- Largest of spiny lizards.
- Dorsal ground color is gray or brown
Dorsal pattern varies with sex, but both sexes have a dark band across the neck bordered on both sides by a lighter pigment.
Tail is vaguely banded with dusky color.
Head and limbs are dark brown.
Males with metallic green or blue on back and tail with white flecks; male also with blue chin and throat, and blue belly patches.
Females and young lack blue-green coloration and belly patches.
The largest species of spiny lizard in Texas, Sceloporus cyanogenys grows to lengths (total length including tail) of 12.5-35 cm (5-14 in).
In North America, Sceloporus cyanogenys is found from south Texas to northeastern Mexico.

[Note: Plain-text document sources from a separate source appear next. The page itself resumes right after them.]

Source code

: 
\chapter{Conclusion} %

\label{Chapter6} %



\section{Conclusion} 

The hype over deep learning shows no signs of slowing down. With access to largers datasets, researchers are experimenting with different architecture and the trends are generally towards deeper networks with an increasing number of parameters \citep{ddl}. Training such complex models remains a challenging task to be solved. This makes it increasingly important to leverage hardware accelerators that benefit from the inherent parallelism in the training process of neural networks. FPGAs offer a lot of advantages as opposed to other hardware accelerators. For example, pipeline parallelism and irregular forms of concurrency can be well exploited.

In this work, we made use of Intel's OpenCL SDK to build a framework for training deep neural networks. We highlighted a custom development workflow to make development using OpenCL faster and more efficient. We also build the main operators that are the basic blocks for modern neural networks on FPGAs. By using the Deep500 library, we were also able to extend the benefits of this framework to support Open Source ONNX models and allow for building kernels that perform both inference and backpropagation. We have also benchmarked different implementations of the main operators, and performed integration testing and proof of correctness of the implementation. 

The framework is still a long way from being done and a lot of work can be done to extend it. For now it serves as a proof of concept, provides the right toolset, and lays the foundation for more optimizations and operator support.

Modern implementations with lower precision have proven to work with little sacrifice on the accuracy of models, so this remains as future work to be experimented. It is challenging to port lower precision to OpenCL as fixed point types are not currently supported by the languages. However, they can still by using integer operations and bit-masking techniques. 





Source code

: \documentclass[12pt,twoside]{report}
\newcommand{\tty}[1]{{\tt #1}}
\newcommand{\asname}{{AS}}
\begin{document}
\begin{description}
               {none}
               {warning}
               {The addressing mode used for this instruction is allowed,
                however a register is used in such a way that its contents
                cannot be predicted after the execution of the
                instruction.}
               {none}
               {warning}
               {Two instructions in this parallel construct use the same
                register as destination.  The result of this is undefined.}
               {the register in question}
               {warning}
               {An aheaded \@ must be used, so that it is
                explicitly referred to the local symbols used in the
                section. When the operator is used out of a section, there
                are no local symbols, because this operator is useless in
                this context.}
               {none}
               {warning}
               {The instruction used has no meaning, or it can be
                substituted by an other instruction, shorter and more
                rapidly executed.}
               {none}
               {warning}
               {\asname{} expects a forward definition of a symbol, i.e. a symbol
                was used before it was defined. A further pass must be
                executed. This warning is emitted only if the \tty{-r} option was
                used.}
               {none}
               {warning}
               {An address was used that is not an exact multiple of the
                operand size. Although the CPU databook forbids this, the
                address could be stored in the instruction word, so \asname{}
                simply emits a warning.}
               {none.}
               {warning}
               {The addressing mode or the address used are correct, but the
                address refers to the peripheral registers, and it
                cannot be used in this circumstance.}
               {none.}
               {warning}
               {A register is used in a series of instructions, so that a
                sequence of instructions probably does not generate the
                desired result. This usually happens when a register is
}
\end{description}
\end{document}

This diurnal lizard shelters in rock crevices. Sceloporus cyanogenys feeds primarily on flying insects, but eats other insects, as well.
This live-bearing lizard gives birth to young from February to June with as many as 18 young per litter.
Sceloporus cyanogenys prefers rocky terrains in arid and semi-arid environments where it is commonly seen on boulders, rock piles, cliffs, bridges, and in dry creekbeds.
The blue spiny lizard is not a protected species in Texas and can be legally collected with a hunting license.
In Texas, Sceloporus cyanogenys is found in south Texas, primarily along the Rio Grande Valley from Kinney County to Cameron County.